[RAW DATA]
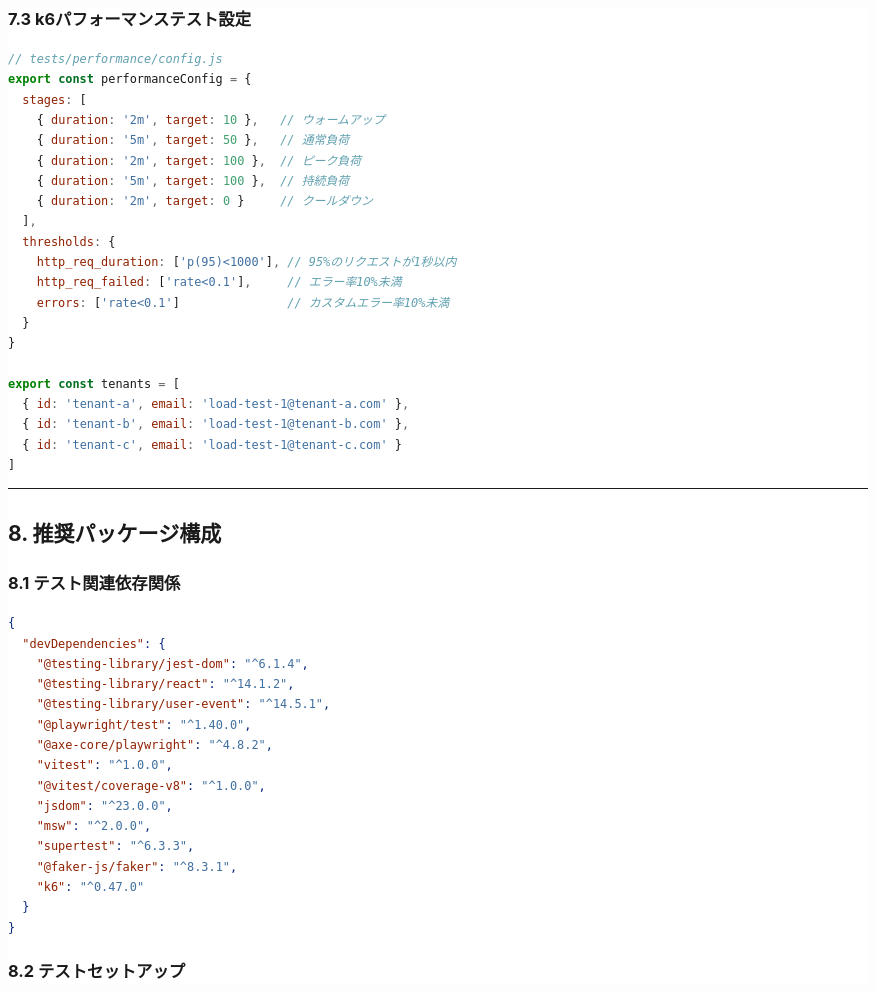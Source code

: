 ### 7.3 k6パフォーマンステスト設定

```javascript
// tests/performance/config.js
export const performanceConfig = {
  stages: [
    { duration: '2m', target: 10 },   // ウォームアップ
    { duration: '5m', target: 50 },   // 通常負荷
    { duration: '2m', target: 100 },  // ピーク負荷
    { duration: '5m', target: 100 },  // 持続負荷
    { duration: '2m', target: 0 }     // クールダウン
  ],
  thresholds: {
    http_req_duration: ['p(95)<1000'], // 95%のリクエストが1秒以内
    http_req_failed: ['rate<0.1'],     // エラー率10%未満
    errors: ['rate<0.1']               // カスタムエラー率10%未満
  }
}

export const tenants = [
  { id: 'tenant-a', email: 'load-test-1@tenant-a.com' },
  { id: 'tenant-b', email: 'load-test-1@tenant-b.com' },
  { id: 'tenant-c', email: 'load-test-1@tenant-c.com' }
]
```

---

## 8. 推奨パッケージ構成

### 8.1 テスト関連依存関係

```json
{
  "devDependencies": {
    "@testing-library/jest-dom": "^6.1.4",
    "@testing-library/react": "^14.1.2",
    "@testing-library/user-event": "^14.5.1",
    "@playwright/test": "^1.40.0",
    "@axe-core/playwright": "^4.8.2",
    "vitest": "^1.0.0",
    "@vitest/coverage-v8": "^1.0.0",
    "jsdom": "^23.0.0",
    "msw": "^2.0.0",
    "supertest": "^6.3.3",
    "@faker-js/faker": "^8.3.1",
    "k6": "^0.47.0"
  }
}
```

### 8.2 テストセットアップ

[ABOUT THIS EXERCISE] Look through the entries above, and wherever a line holds the word "const", copy it.

[RESULT OF THE EXERCISE]
export const performanceConfig = {
export const tenants = [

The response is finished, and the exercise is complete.